Location
- Country: Canada
- Province: Ontario
- Region: Northeastern Ontario
- District: Nipissing
- Municipality: Temagami

Physical characteristics
- Source: Anima Nipissing Lake
- • location: Banting Township
- • coordinates: 47°15′34″N 79°54′22″W﻿ / ﻿47.25944°N 79.90611°W
- • elevation: 300 m (980 ft)
- Mouth: Lake Temagami
- • location: Aston Township
- • coordinates: 47°9′44″N 80°3′51″W﻿ / ﻿47.16222°N 80.06417°W
- • elevation: 300 m (980 ft)
- Length: 14 km (8.7 mi)

= Anima Nipissing River =

The Anima Nipissing River, also known as the Red Squirrel River, is a river in Nipissing District, Ontario, Canada.
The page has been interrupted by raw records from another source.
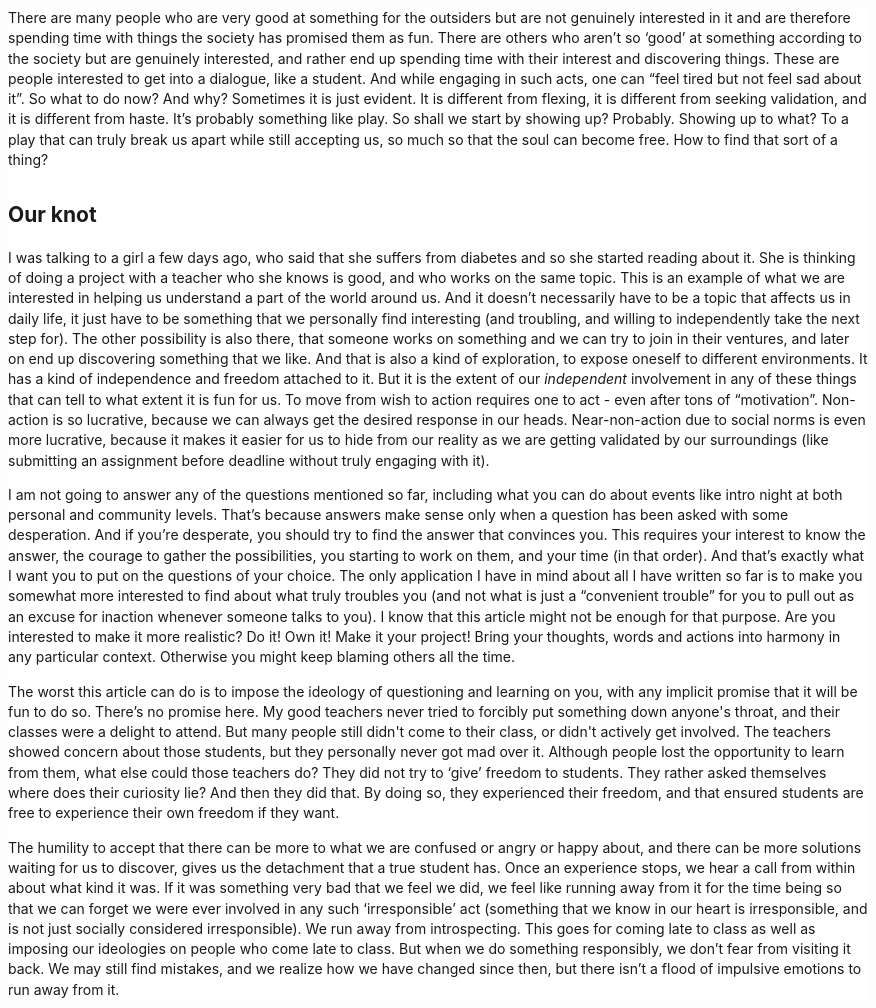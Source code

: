 There are many people who are very good at something for the outsiders but are not genuinely interested in it and are therefore spending time with things the society has promised them as fun. There are others who aren’t so ‘good’ at something according to the society but are genuinely interested, and rather end up spending time with their interest and discovering things. These are people interested to get into a dialogue, like a student. And while engaging in such acts, one can “feel tired but not feel sad about it”. So what to do now? And why? Sometimes it is just evident. It is different from flexing, it is different from seeking validation, and it is different from haste. It’s probably something like play. So shall we start by showing up? Probably. Showing up to what? To a play that can truly break us apart while still accepting us, so much so that the soul can become free. How to find that sort of a thing?

## Our knot

I was talking to a girl a few days ago, who said that she suffers from diabetes and so she started reading about it. She is thinking of doing a project with a teacher who she knows is good, and who works on the same topic. This is an example of what we are interested in helping us understand a part of the world around us. And it doesn’t necessarily have to be a topic that affects us in daily life, it just have to be something that we personally find interesting (and troubling, and willing to independently take the next step for). The other possibility is also there, that someone works on something and we can try to join in their ventures, and later on end up discovering something that we like. And that is also a kind of exploration, to expose oneself to different environments. It has a kind of independence and freedom attached to it. But it is the extent of our *independent* involvement in any of these things that can tell to what extent it is fun for us. To move from wish to action requires one to act - even after tons of “motivation”. Non-action is so lucrative, because we can always get the desired response in our heads. Near-non-action due to social norms is even more lucrative, because it makes it easier for us to hide from our reality as we are getting validated by our surroundings (like submitting an assignment before deadline without truly engaging with it).

I am not going to answer any of the questions mentioned so far, including what you can do about events like intro night at both personal and community levels. That’s because answers make sense only when a question has been asked with some desperation. And if you’re desperate, you should try to find the answer that convinces you. This requires your interest to know the answer, the courage to gather the possibilities, you starting to work on them, and your time (in that order). And that’s exactly what I want you to put on the questions of your choice. The only application I have in mind about all I have written so far is to make you somewhat more interested to find about what truly troubles you (and not what is just a “convenient trouble” for you to pull out as an excuse for inaction whenever someone talks to you). I know that this article might not be enough for that purpose. Are you interested to make it more realistic? Do it! Own it! Make it your project! Bring your thoughts, words and actions into harmony in any particular context. Otherwise you might keep blaming others all the time.

The worst this article can do is to impose the ideology of questioning and learning on you, with any implicit promise that it will be fun to do so. There’s no promise here. My good teachers never tried to forcibly put something down anyone's throat, and their classes were a delight to attend. But many people still didn't come to their class, or didn't actively get involved. The teachers showed concern about those students, but they personally never got mad over it. Although people lost the opportunity to learn from them, what else could those teachers do? They did not try to ‘give’ freedom to students. They rather asked themselves where does their curiosity lie? And then they did that. By doing so, they experienced their freedom, and that ensured students are free to experience their own freedom if they want.

The humility to accept that there can be more to what we are confused or angry or happy about, and there can be more solutions waiting for us to discover, gives us the detachment that a true student has. Once an experience stops, we hear a call from within about what kind it was. If it was something very bad that we feel we did, we feel like running away from it for the time being so that we can forget we were ever involved in any such ‘irresponsible’ act (something that we know in our heart is irresponsible, and is not just socially considered irresponsible). We run away from introspecting. This goes for coming late to class as well as imposing our ideologies on people who come late to class. But when we do something responsibly, we don’t fear from visiting it back. We may still find mistakes, and we realize how we have changed since then, but there isn’t a flood of impulsive emotions to run away from it.
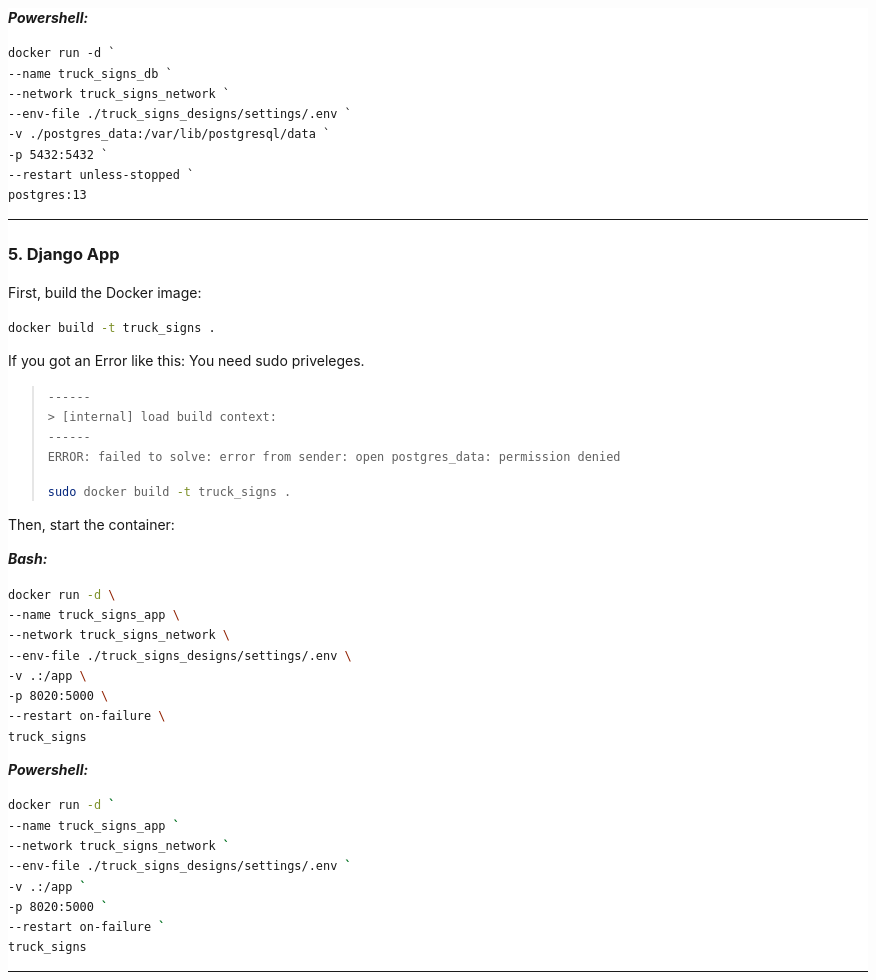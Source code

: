 ***Powershell:***

```pwsh
docker run -d `
--name truck_signs_db `
--network truck_signs_network `
--env-file ./truck_signs_designs/settings/.env `
-v ./postgres_data:/var/lib/postgresql/data `
-p 5432:5432 `
--restart unless-stopped `
postgres:13
```

---

### 5. Django App

First, build the Docker image:

```bash
docker build -t truck_signs .
```

If you got an Error like this: You need sudo priveleges. 
>```ignore
>------
> > [internal] load build context:
>------
>ERROR: failed to solve: error from sender: open postgres_data: permission denied
>```
>```bash
>sudo docker build -t truck_signs .
>```

Then, start the container:

***Bash:***

```bash
docker run -d \
--name truck_signs_app \
--network truck_signs_network \
--env-file ./truck_signs_designs/settings/.env \
-v .:/app \
-p 8020:5000 \
--restart on-failure \
truck_signs
```

***Powershell:***

```bash
docker run -d `
--name truck_signs_app `
--network truck_signs_network `
--env-file ./truck_signs_designs/settings/.env `
-v .:/app `
-p 8020:5000 `
--restart on-failure `
truck_signs
```

---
It is situated in Aston and Banting townships of the municipality of Temagami.

==Course==
The Anima Nipissing River begins at the south end of Anima Nipissing Lake at an elevation of 300 m. It flows southwest into McLean Lake then comes out at Red Squirrel Road where it continues along this road for about 2.5 km. The river continues south into Red Squirrel Lake and then exits at the lake's northwest end where it travels some 3.2 km to its mouth at Ferguson Bay of Lake Temagami. The Anima Nipissing River has a total length of about 14 km.